In this exclusive interview, Bernadine Kalwachwalla speaks about her athletic journey, special achievements so far, preparation before a big event, importance of mental strength, overcoming challenges and her future goals.
Q 1) How old were you when you started running in the 100 metres category and what motivated you to compete professionally?
I started at the age of 35. It was over a conversation with my sister who told me about how women my age were competing in such events. She encouraged me to participate too since I was into fitness already and was looking for something to challenge myself.
Q 2) You have competed in a number of tournaments such as the India Master Athletics, Maharashtra State Master Open Athletics Meet 2018 and Bombay YMCA in 2019. Which achievement has been the most special in your career so far and why?
Victory in the India Master Athletic Meet in a tight affair against a fierce competitor from Sri Lanka was both exhilarating and exciting at the same time. But the sad part is that there was no support from the government of any kind to help or encourage one to think beyond the domestic competitions because all costs from training to travelling in such competitions are borne by us. So even if we are eager to participate in international meets, it becomes very difficult.
Q 3) How do you prepare yourself before a big event?
I usually wake up by 4 am to train by 4:30 am. Furthermore, to motivate myself, I train with younger athletes and kids. This helps me to push my limits to improve my speed and to strive harder to achieve my goals.

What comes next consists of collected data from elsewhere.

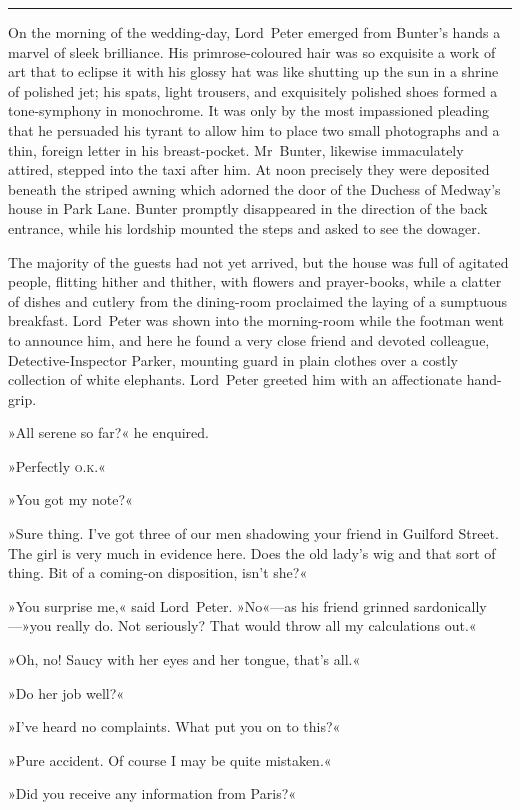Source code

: \noindent\hfil\rule{0.5\textwidth}{.4pt}\hfil 

On the morning of the wedding-day, Lord~Peter emerged from Bunter's hands a marvel of sleek brilliance. His primrose-coloured hair was so exquisite a work of art that to eclipse it with his glossy hat was like shutting up the sun in a shrine of polished jet; his spats, light trousers, and exquisitely polished shoes formed a tone-symphony in monochrome. It was only by the most impassioned pleading that he persuaded his tyrant to allow him to place two small photographs and a thin, foreign letter in his breast-pocket. Mr~Bunter, likewise immaculately attired, stepped into the taxi after him. At noon precisely they were deposited beneath the striped awning which adorned the door of the Duchess of Medway's house in Park Lane. Bunter promptly disappeared in the direction of the back entrance, while his lordship mounted the steps and asked to see the dowager.

The majority of the guests had not yet arrived, but the house was full of agitated people, flitting hither and thither, with flowers and prayer-books, while a clatter of dishes and cutlery from the dining-room proclaimed the laying of a sumptuous breakfast. Lord~Peter was shown into the morning-room while the footman went to announce him, and here he found a very close friend and devoted colleague, Detective-Inspector Parker, mounting guard in plain clothes over a costly collection of white elephants. Lord~Peter greeted him with an affectionate hand-grip.

»All serene so far?« he enquired.

»Perfectly \textsc{o.k.}«

»You got my note?«

»Sure thing. I've got three of our men shadowing your friend in Guilford Street. The girl is very much in evidence here. Does the old lady's wig and that sort of thing. Bit of a coming-on disposition, isn't she?«

»You surprise me,« said Lord~Peter. »No«—as his friend grinned sardonically—»you really do. Not seriously? That would throw all my calculations out.«

»Oh, no! Saucy with her eyes and her tongue, that's all.«

»Do her job well?«

»I've heard no complaints. What put you on to this?«

»Pure accident. Of course I may be quite mistaken.«

»Did you receive any information from Paris?«

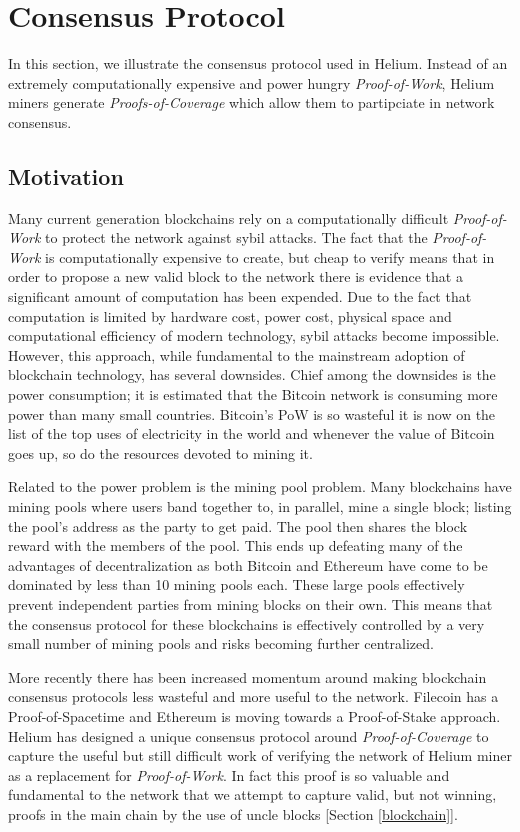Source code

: \documentclass[10pt, nonatbib, nocopyrightspace, reprint]{sigplanconf}
\begin{document}
\section{Consensus Protocol}\label{consensus}

In this section, we illustrate the consensus protocol used in Helium. Instead of an extremely computationally expensive and power hungry \emph{Proof-of-Work}, Helium miners generate \emph{Proofs-of-Coverage} which allow them to partipciate in network consensus.

\subsection{Motivation}

Many current generation blockchains rely on a computationally difficult \emph{Proof-of-Work} to protect the network against sybil attacks. The fact that the \emph{Proof-of-Work} is computationally expensive to create, but cheap to verify means that in order to propose a new valid block to the network there is evidence that a significant amount of computation has been expended. Due to the fact that computation is limited by hardware cost, power cost, physical space and computational efficiency of modern technology, sybil attacks become impossible. However, this approach, while fundamental to the mainstream adoption of blockchain technology, has several downsides. Chief among the downsides is the power consumption; it is estimated that the Bitcoin network is consuming more power than many small countries. Bitcoin's PoW is so wasteful it is now on the list of the top uses of electricity in the world and whenever the value of Bitcoin goes up, so do the resources devoted to mining it.

Related to the power problem is the mining pool problem. Many blockchains have mining pools where users band together to, in parallel, mine a single block; listing the pool's address as the party to get paid. The pool then shares the block reward with the members of the pool. This ends up defeating many of the advantages of decentralization as both Bitcoin and Ethereum have come to be dominated by less than 10 mining pools each. These large pools effectively prevent independent parties from mining blocks on their own. This means that the consensus protocol for these blockchains is effectively controlled by a very small number of mining pools and risks becoming further centralized.

More recently there has been increased momentum around making blockchain consensus protocols less wasteful and more useful to the network. Filecoin \cite{filecoin} has a Proof-of-Spacetime and Ethereum \cite{ethereum} is moving towards a Proof-of-Stake approach. Helium has designed a unique consensus protocol around \emph{Proof-of-Coverage} to capture the useful but still difficult work of verifying the network of Helium miner as a replacement for \emph{Proof-of-Work}. In fact this proof is so valuable and fundamental to the network that we attempt to capture valid, but not winning, proofs in the main chain by the use of uncle blocks [Section \ref{blockchain}].
\end{document}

Q 4) Apart from physical fitness, how important is mental strength in becoming a professional athlete?
Once I set my mind on something challenging, I go all in to achieve it. One may misconstrue this as arrogance, but I look at it as respect for the time and effort required to achieve one’s goals. That’s how I approach my targets, and that helps keep me going. However, I am also a light and free spirited individual who loves laughing and cracking jokes. I love making the people around me lighten up and feel comfortable. I cherish life with no regrets and live it to its fullest. I believe if you can laugh a lot and speak your mind without any apprehension, then that’s the best medicine for a healthy mind.
Q 5) What are some of the biggest challenges that you have faced in your career as an athlete? How did you overcome them?
The biggest challenge I faced was leaving my 3 year old daughter behind under someone else’s care to go training or attend athletic events. That’s the toughest thing to do for any mother. Sometimes, I would carry her along with me to training and would put her to sleep in the car while my sister or my husband, if work permitted, would watch over her while I trained. Juggling motherhood and training was definitely a big challenge.
Q 6) What are some of your future goals as an athlete? How are you working towards achieving them?
COVID-19 had put a stop to my track training, but it did not stop me from pursuing my fitness. I am presently working on strength training to get fitter and lighter. I see myself hitting the tracks soon in the near future.